## TRY IT
Report every line in the records below that holds the word "information".

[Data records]
▼▼▼

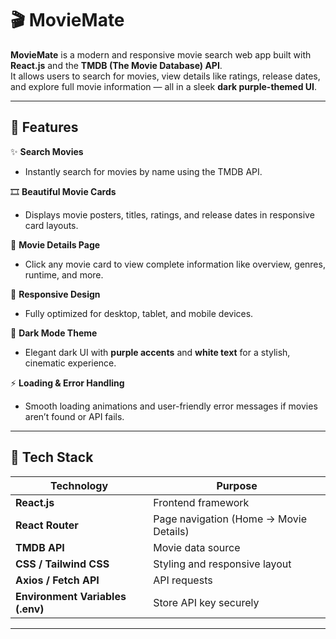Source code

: # 🎬 MovieMate

**MovieMate** is a modern and responsive movie search web app built with **React.js** and the **TMDB (The Movie Database) API**.  
It allows users to search for movies, view details like ratings, release dates, and explore full movie information — all in a sleek **dark purple-themed UI**.

---

## 🌟 Features

✨ **Search Movies**
- Instantly search for movies by name using the TMDB API.

🎞️ **Beautiful Movie Cards**
- Displays movie posters, titles, ratings, and release dates in responsive card layouts.

🧭 **Movie Details Page**
- Click any movie card to view complete information like overview, genres, runtime, and more.

📱 **Responsive Design**
- Fully optimized for desktop, tablet, and mobile devices.

🌙 **Dark Mode Theme**
- Elegant dark UI with **purple accents** and **white text** for a stylish, cinematic experience.

⚡ **Loading & Error Handling**
- Smooth loading animations and user-friendly error messages if movies aren’t found or API fails.

---

## 🧩 Tech Stack

| Technology | Purpose |
|-------------|----------|
| **React.js** | Frontend framework |
| **React Router** | Page navigation (Home → Movie Details) |
| **TMDB API** | Movie data source |
| **CSS / Tailwind CSS** | Styling and responsive layout |
| **Axios / Fetch API** | API requests |
| **Environment Variables (.env)** | Store API key securely |

---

▲▲▲

## REPLY TO THE EXERCISE
It allows users to search for movies, view details like ratings, release dates, and explore full movie information — all in a sleek **dark purple-themed UI**.
- Click any movie card to view complete information like overview, genres, runtime, and more.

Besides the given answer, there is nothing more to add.